WORK ORDER — How many lines in the records below contain "minimum"? Answer with the number alone.

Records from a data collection
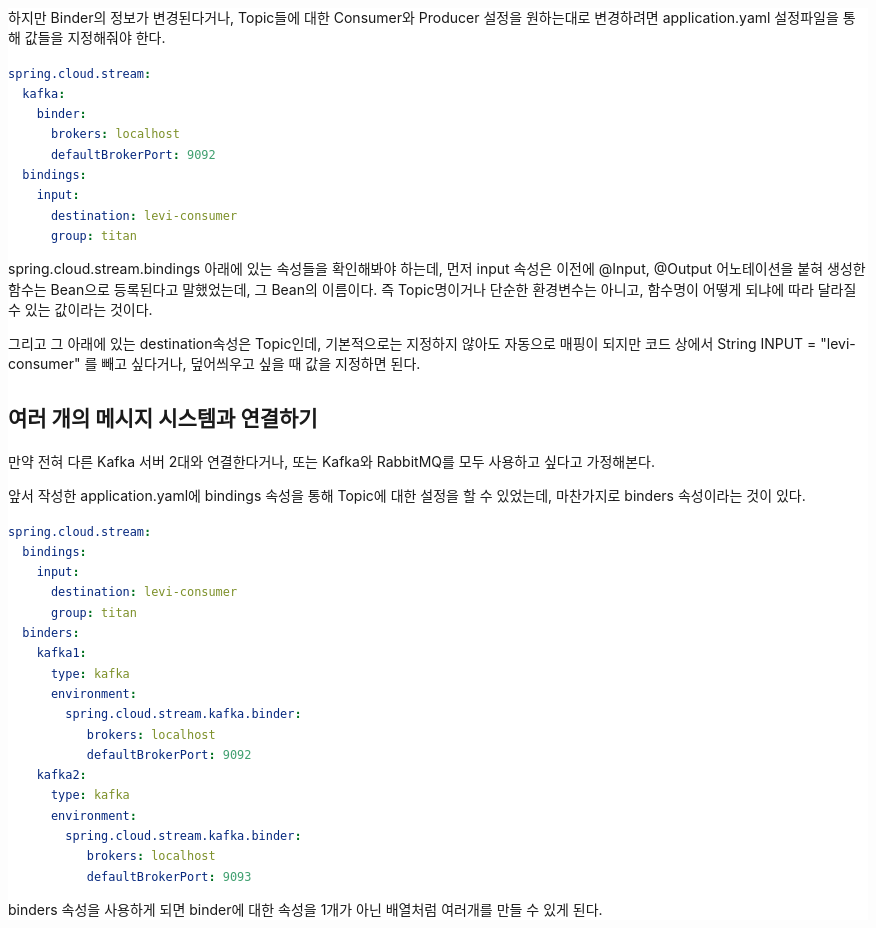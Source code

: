 하지만 Binder의 정보가 변경된다거나, Topic들에 대한 Consumer와 Producer 설정을 원하는대로 변경하려면 application.yaml 설정파일을 통해 값들을 지정해줘야 한다.

```yaml
spring.cloud.stream:
  kafka:
    binder:
      brokers: localhost
      defaultBrokerPort: 9092
  bindings:
    input:
      destination: levi-consumer
      group: titan
```

spring.cloud.stream.bindings 아래에 있는 속성들을 확인해봐야 하는데, 먼저 input 속성은 이전에 @Input, @Output 어노테이션을 붙혀 생성한 함수는 Bean으로 등록된다고 말했었는데, 그 Bean의 이름이다. 즉 Topic명이거나 단순한 환경변수는 아니고, 함수명이 어떻게 되냐에 따라 달라질 수 있는 값이라는 것이다.

그리고 그 아래에 있는 destination속성은 Topic인데, 기본적으로는 지정하지 않아도 자동으로 매핑이 되지만 코드 상에서 String INPUT = "levi-consumer" 를 빼고 싶다거나, 덮어씌우고 싶을 때 값을 지정하면 된다.

## 여러 개의 메시지 시스템과 연결하기
만약 전혀 다른 Kafka 서버 2대와 연결한다거나, 또는 Kafka와 RabbitMQ를 모두 사용하고 싶다고 가정해본다.

앞서 작성한 application.yaml에 bindings 속성을 통해 Topic에 대한 설정을 할 수 있었는데, 마찬가지로 binders 속성이라는 것이 있다.

```yaml
spring.cloud.stream:
  bindings:
    input:
      destination: levi-consumer
      group: titan
  binders:
    kafka1:
      type: kafka
      environment:
        spring.cloud.stream.kafka.binder:
           brokers: localhost
           defaultBrokerPort: 9092
    kafka2:
      type: kafka
      environment:
        spring.cloud.stream.kafka.binder:
           brokers: localhost
           defaultBrokerPort: 9093

```

binders 속성을 사용하게 되면 binder에 대한 속성을 1개가 아닌 배열처럼 여러개를 만들 수 있게 된다.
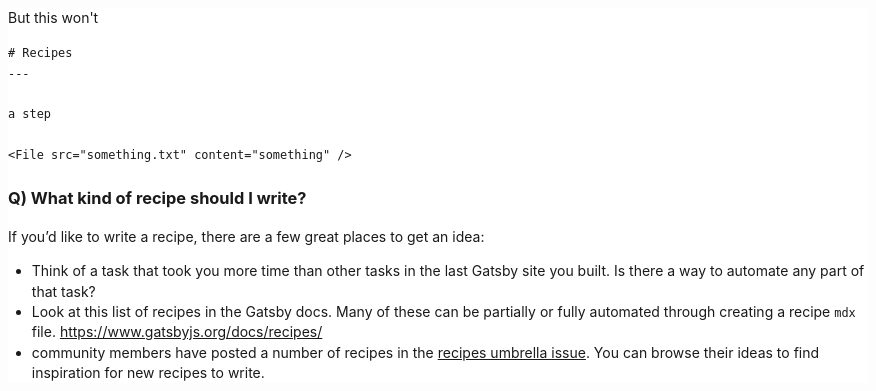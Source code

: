 But this won't


```mdx
# Recipes
---

a step

<File src="something.txt" content="something" />
```


### Q) What kind of recipe should I write?

If you’d like to write a recipe, there are a few great places to get an idea:

- Think of a task that took you more time than other tasks in the last Gatsby site you built. Is there a way to automate any part of that task?
- Look at this list of recipes in the Gatsby docs. Many of these can be partially or fully automated through creating a recipe `mdx` file. https://www.gatsbyjs.org/docs/recipes/
- community members have posted a number of recipes in the [recipes umbrella issue](https://github.com/gatsbyjs/gatsby/issues/22991). You can browse their ideas to find inspiration for new recipes to write.
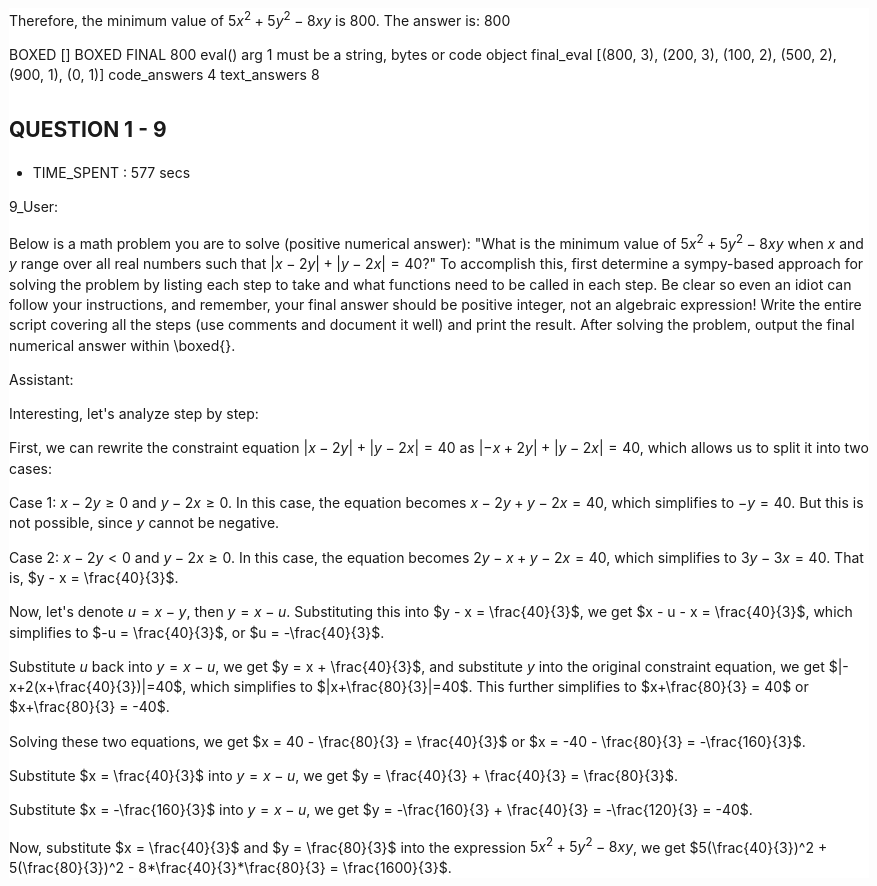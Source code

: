 Therefore, the minimum value of $5x^2 + 5y^2 - 8xy$ is 800. The answer is: $800$

BOXED []
BOXED FINAL 800
eval() arg 1 must be a string, bytes or code object final_eval
[(800, 3), (200, 3), (100, 2), (500, 2), (900, 1), (0, 1)]
code_answers 4 text_answers 8



## QUESTION 1 - 9 
- TIME_SPENT : 577 secs

9_User:

Below is a math problem you are to solve (positive numerical answer):
"What is the minimum value of $5x^2+5y^2-8xy$ when $x$ and $y$ range over all real numbers such that $|x-2y| + |y-2x| = 40$?"
To accomplish this, first determine a sympy-based approach for solving the problem by listing each step to take and what functions need to be called in each step. Be clear so even an idiot can follow your instructions, and remember, your final answer should be positive integer, not an algebraic expression!
Write the entire script covering all the steps (use comments and document it well) and print the result. After solving the problem, output the final numerical answer within \boxed{}.

Assistant: 

Interesting, let's analyze step by step:



First, we can rewrite the constraint equation $|x-2y| + |y-2x| = 40$ as $|-x+2y| + |y-2x| = 40$, which allows us to split it into two cases:

Case 1: $x - 2y \ge 0$ and $y - 2x \ge 0$.
In this case, the equation becomes $x - 2y + y - 2x = 40$, which simplifies to $-y = 40$. But this is not possible, since $y$ cannot be negative.

Case 2: $x - 2y < 0$ and $y - 2x \ge 0$.
In this case, the equation becomes $2y - x + y - 2x = 40$, which simplifies to $3y - 3x = 40$. That is, $y - x = \frac{40}{3}$.

Now, let's denote $u = x - y$, then $y = x - u$. Substituting this into $y - x = \frac{40}{3}$, we get $x - u - x = \frac{40}{3}$, which simplifies to $-u = \frac{40}{3}$, or $u = -\frac{40}{3}$.

Substitute $u$ back into $y = x - u$, we get $y = x + \frac{40}{3}$, and substitute $y$ into the original constraint equation, we get $|-x+2(x+\frac{40}{3})|=40$, which simplifies to $|x+\frac{80}{3}|=40$. This further simplifies to $x+\frac{80}{3} = 40$ or $x+\frac{80}{3} = -40$.

Solving these two equations, we get $x = 40 - \frac{80}{3} = \frac{40}{3}$ or $x = -40 - \frac{80}{3} = -\frac{160}{3}$.

Substitute $x = \frac{40}{3}$ into $y = x - u$, we get $y = \frac{40}{3} + \frac{40}{3} = \frac{80}{3}$.

Substitute $x = -\frac{160}{3}$ into $y = x - u$, we get $y = -\frac{160}{3} + \frac{40}{3} = -\frac{120}{3} = -40$.

Now, substitute $x = \frac{40}{3}$ and $y = \frac{80}{3}$ into the expression $5x^2+5y^2-8xy$, we get $5(\frac{40}{3})^2 + 5(\frac{80}{3})^2 - 8*\frac{40}{3}*\frac{80}{3} = \frac{1600}{3}$.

OUTPUT — 2